PROBLEM DESCRIPTION: Copy the data that follows, character for character, minus the pictures.

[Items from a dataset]
------------------------------------------------------------
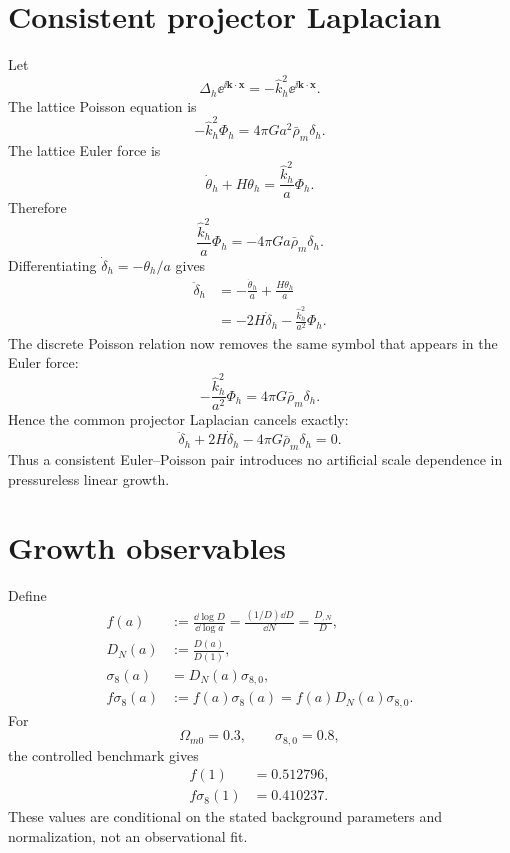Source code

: \section{Consistent projector Laplacian}
Let
\begin{equation}
\Delta_h\ee^{\ii\bm k\cdot\bm x}
=-\widehat k_h^2\ee^{\ii\bm k\cdot\bm x}.
\end{equation}
The lattice Poisson equation is
\begin{equation}
-\widehat k_h^2\Phi_h
=4\pi Ga^2\bar\rho_m\delta_h.
\end{equation}
The lattice Euler force is
\begin{equation}
\dot\theta_h+H\theta_h
=\frac{\widehat k_h^2}{a}\Phi_h.
\end{equation}
Therefore
\begin{equation}
\boxed{
\frac{\widehat k_h^2}{a}\Phi_h
=-4\pi Ga\bar\rho_m\delta_h.
}
\end{equation}
Differentiating \(\dot\delta_h=-\theta_h/a\) gives
\begin{align}
\ddot\delta_h
&=-\frac{\dot\theta_h}{a}
+\frac{H\theta_h}{a}\\
&=-2H\dot\delta_h
-\frac{\widehat k_h^2}{a^2}\Phi_h.
\end{align}
The discrete Poisson relation now removes the same symbol that appears in the Euler force:
\begin{equation}
-\frac{\widehat k_h^2}{a^2}\Phi_h
=4\pi G\bar\rho_m\delta_h.
\end{equation}
Hence the common projector Laplacian cancels exactly:
\begin{equation}
\boxed{
\ddot\delta_h+2H\dot\delta_h
-4\pi G\bar\rho_m\delta_h=0.
}
\end{equation}
Thus a consistent Euler--Poisson pair introduces no artificial scale dependence in pressureless linear growth.

\section{Growth observables}
Define
\begin{align}
f(a)
&:=\frac{\dd\log D}{\dd\log a}
=\frac{(1/D)\dd D}{\dd N}
=\frac{D_{,N}}{D},\\
D_N(a)&:=\frac{D(a)}{D(1)},\\
\sigma_8(a)&=D_N(a)\sigma_{8,0},\\
f\sigma_8(a)&:=f(a)\sigma_8(a)
=f(a)D_N(a)\sigma_{8,0}.
\end{align}
For
\begin{equation}
\Omega_{m0}=0.3,
\qquad
\sigma_{8,0}=0.8,
\end{equation}
the controlled benchmark gives
\begin{align}
f(1)&=0.512796,\\
f\sigma_8(1)&=0.410237.
\end{align}
These values are conditional on the stated background parameters and normalization, not an observational fit.

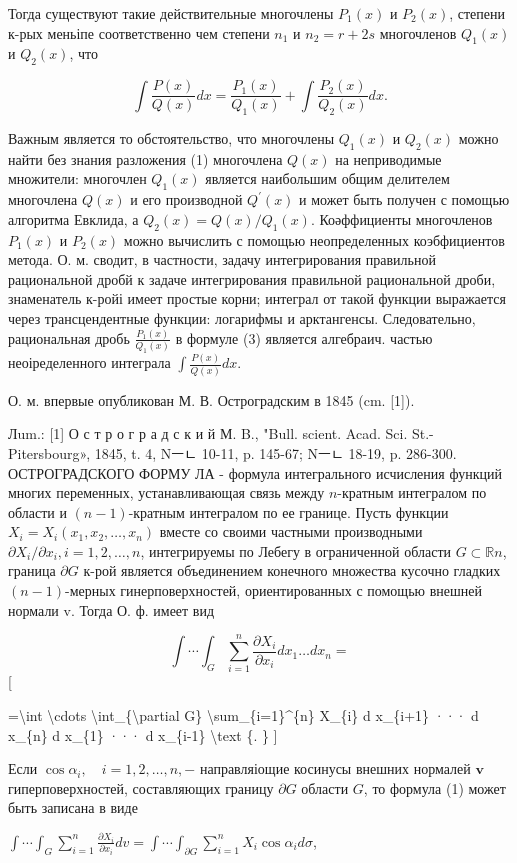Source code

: \documentclass[10pt]{article}
\begin{document}
Тогда существуют такие действительные многочлены $P_{1}(x)$ и $P_{2}(x)$, степени к-рых меньіпе соответственно чем степени $n_{1}$ и $n_{2}=r+2 s$ многочленов $Q_{1}(x)$ и $Q_{2}(x)$, что

\[
\int \frac{P(x)}{Q(x)} d x=\frac{P_{1}(x)}{Q_{1}(x)}+\int \frac{P_{2}(x)}{Q_{2}(x)} d x .
\]

Важным является то обстоятельство, что многочлены $Q_{1}(x)$ и $Q_{2}(x)$ можно найти без знания разложения (1) многочлена $Q(x)$ на неприводимые множители: многочлен $Q_{1}(x)$ является наибольшим общим делителем многочлена $Q(x)$ и его производной $Q^{\prime}(x)$ и может быть получен с помощью алгоритма Евклида, а $Q_{2}(x)=Q(x) / Q_{1}(x)$. Коәффициенты многочленов $P_{1}(x)$ и $P_{2}(x)$ можно вычислить с помощью неопределенных коэбфициентов метода. О. м. сводит, в частности, задачу интегрирования правильной рациональной дробй к задаче интегрирования правильной рациональной дроби, знаменатель к-ройі имеет простые корни; интеграл от такой функции выражается через трансцендентные функции: логарифмы и арктангенсы. Следовательно, рациональная дробь $\frac{P_{1}(x)}{Q_{1}(x)}$ в формуле (3) является алгебраич. частью неоіределенного интеграла $\int \frac{P(x)}{Q(x)} d x$.

О. м. впервые опубликован М. В. Остроградским в 1845 (cm. [1]).

Лum.: [1] О с т р о г р а д с к и й М. B., "Bull. scient. Acad. Sci. St.-Pitersbourg», 1845, t. 4, Nㅡㄴ 10-11, p. 145-67; Nㅡㄴ 18-19,
p. 286-300. ОСТРОГРАДСКОГО ФОРМУ ЛА - формула интегрального исчисления функций многих переменных, устанавливающая связь между $n$-кратным интегралом по области и $(n-1)$-кратным интегралом по ее границе. Пусть функции $X_{i}=X_{i}\left(x_{1}, x_{2}, \ldots, x_{n}\right)$ вместе со своими частными производными $\partial X_{i} / \partial x_{i}, i=1,2, \ldots, n$, интегрируемы по Лебегу в ограниченной области $G \subset \mathbb{R} n$, граница $\partial G$ к-рой является объединением конечного множества кусочно гладких $(n-1)$-мерных гинерповерхностей, ориентированных с помощью внешней нормали v. Тогда О. ф. имеет вид

\[
\int \cdots \int_{G} \sum_{i=1}^{n} \frac{\partial X_{i}}{\partial x_{i}} d x_{1} \ldots d x_{n}=
\][

=\textbackslash int \textbackslash cdots \textbackslash int\_\{\textbackslash partial G\} \textbackslash sum\_\{i=1\}\^{}\{n\} X\_\{i\} d x\_\{i+1\} ··· d x\_\{n\} d x\_\{1\} ··· d x\_\{i-1\} \textbackslash text \{. \}
]

Если $\cos \alpha_{i}, \quad i=1,2, \ldots, n,-$ направляіощие косинусы внешних нормалей $\boldsymbol{v}$ гиперповерхностей, составляющих границу $\partial G$ области $G$, то формула (1) может быть записана в виде

$\int \cdots \int_{G} \sum_{i=1}^{n} \frac{\partial X_{i}}{\partial x_{i}} d v=\int \cdots \int_{\partial G} \sum_{i=1}^{n} X_{i} \cos \alpha_{i} d \sigma$,
\end{document}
------------------------------------------------------------
EXERCISE OUTPUT:
Source code

: \section{Consistent projector Laplacian}
Let
\begin{equation}
\Delta_h\ee^{\ii\bm k\cdot\bm x}
=-\widehat k_h^2\ee^{\ii\bm k\cdot\bm x}.
\end{equation}
The lattice Poisson equation is
\begin{equation}
-\widehat k_h^2\Phi_h
=4\pi Ga^2\bar\rho_m\delta_h.
\end{equation}
The lattice Euler force is
\begin{equation}
\dot\theta_h+H\theta_h
=\frac{\widehat k_h^2}{a}\Phi_h.
\end{equation}
Therefore
\begin{equation}
\boxed{
\frac{\widehat k_h^2}{a}\Phi_h
=-4\pi Ga\bar\rho_m\delta_h.
}
\end{equation}
Differentiating \(\dot\delta_h=-\theta_h/a\) gives
\begin{align}
\ddot\delta_h
&=-\frac{\dot\theta_h}{a}
+\frac{H\theta_h}{a}\\
&=-2H\dot\delta_h
-\frac{\widehat k_h^2}{a^2}\Phi_h.
\end{align}
The discrete Poisson relation now removes the same symbol that appears in the Euler force:
\begin{equation}
-\frac{\widehat k_h^2}{a^2}\Phi_h
=4\pi G\bar\rho_m\delta_h.
\end{equation}
Hence the common projector Laplacian cancels exactly:
\begin{equation}
\boxed{
\ddot\delta_h+2H\dot\delta_h
-4\pi G\bar\rho_m\delta_h=0.
}
\end{equation}
Thus a consistent Euler--Poisson pair introduces no artificial scale dependence in pressureless linear growth.

\section{Growth observables}
Define
\begin{align}
f(a)
&:=\frac{\dd\log D}{\dd\log a}
=\frac{(1/D)\dd D}{\dd N}
=\frac{D_{,N}}{D},\\
D_N(a)&:=\frac{D(a)}{D(1)},\\
\sigma_8(a)&=D_N(a)\sigma_{8,0},\\
f\sigma_8(a)&:=f(a)\sigma_8(a)
=f(a)D_N(a)\sigma_{8,0}.
\end{align}
For
\begin{equation}
\Omega_{m0}=0.3,
\qquad
\sigma_{8,0}=0.8,
\end{equation}
the controlled benchmark gives
\begin{align}
f(1)&=0.512796,\\
f\sigma_8(1)&=0.410237.
\end{align}
These values are conditional on the stated background parameters and normalization, not an observational fit.

Source code

: \documentclass[10pt]{article}
\begin{document}
Тогда существуют такие действительные многочлены $P_{1}(x)$ и $P_{2}(x)$, степени к-рых меньіпе соответственно чем степени $n_{1}$ и $n_{2}=r+2 s$ многочленов $Q_{1}(x)$ и $Q_{2}(x)$, что

\[
\int \frac{P(x)}{Q(x)} d x=\frac{P_{1}(x)}{Q_{1}(x)}+\int \frac{P_{2}(x)}{Q_{2}(x)} d x .
\]

Важным является то обстоятельство, что многочлены $Q_{1}(x)$ и $Q_{2}(x)$ можно найти без знания разложения (1) многочлена $Q(x)$ на неприводимые множители: многочлен $Q_{1}(x)$ является наибольшим общим делителем многочлена $Q(x)$ и его производной $Q^{\prime}(x)$ и может быть получен с помощью алгоритма Евклида, а $Q_{2}(x)=Q(x) / Q_{1}(x)$. Коәффициенты многочленов $P_{1}(x)$ и $P_{2}(x)$ можно вычислить с помощью неопределенных коэбфициентов метода. О. м. сводит, в частности, задачу интегрирования правильной рациональной дробй к задаче интегрирования правильной рациональной дроби, знаменатель к-ройі имеет простые корни; интеграл от такой функции выражается через трансцендентные функции: логарифмы и арктангенсы. Следовательно, рациональная дробь $\frac{P_{1}(x)}{Q_{1}(x)}$ в формуле (3) является алгебраич. частью неоіределенного интеграла $\int \frac{P(x)}{Q(x)} d x$.

О. м. впервые опубликован М. В. Остроградским в 1845 (cm. [1]).

Лum.: [1] О с т р о г р а д с к и й М. B., "Bull. scient. Acad. Sci. St.-Pitersbourg», 1845, t. 4, Nㅡㄴ 10-11, p. 145-67; Nㅡㄴ 18-19,
p. 286-300. ОСТРОГРАДСКОГО ФОРМУ ЛА - формула интегрального исчисления функций многих переменных, устанавливающая связь между $n$-кратным интегралом по области и $(n-1)$-кратным интегралом по ее границе. Пусть функции $X_{i}=X_{i}\left(x_{1}, x_{2}, \ldots, x_{n}\right)$ вместе со своими частными производными $\partial X_{i} / \partial x_{i}, i=1,2, \ldots, n$, интегрируемы по Лебегу в ограниченной области $G \subset \mathbb{R} n$, граница $\partial G$ к-рой является объединением конечного множества кусочно гладких $(n-1)$-мерных гинерповерхностей, ориентированных с помощью внешней нормали v. Тогда О. ф. имеет вид

\[
\int \cdots \int_{G} \sum_{i=1}^{n} \frac{\partial X_{i}}{\partial x_{i}} d x_{1} \ldots d x_{n}=
\][

=\textbackslash int \textbackslash cdots \textbackslash int\_\{\textbackslash partial G\} \textbackslash sum\_\{i=1\}\^{}\{n\} X\_\{i\} d x\_\{i+1\} ··· d x\_\{n\} d x\_\{1\} ··· d x\_\{i-1\} \textbackslash text \{. \}
]

Если $\cos \alpha_{i}, \quad i=1,2, \ldots, n,-$ направляіощие косинусы внешних нормалей $\boldsymbol{v}$ гиперповерхностей, составляющих границу $\partial G$ области $G$, то формула (1) может быть записана в виде

$\int \cdots \int_{G} \sum_{i=1}^{n} \frac{\partial X_{i}}{\partial x_{i}} d v=\int \cdots \int_{\partial G} \sum_{i=1}^{n} X_{i} \cos \alpha_{i} d \sigma$,
\end{document}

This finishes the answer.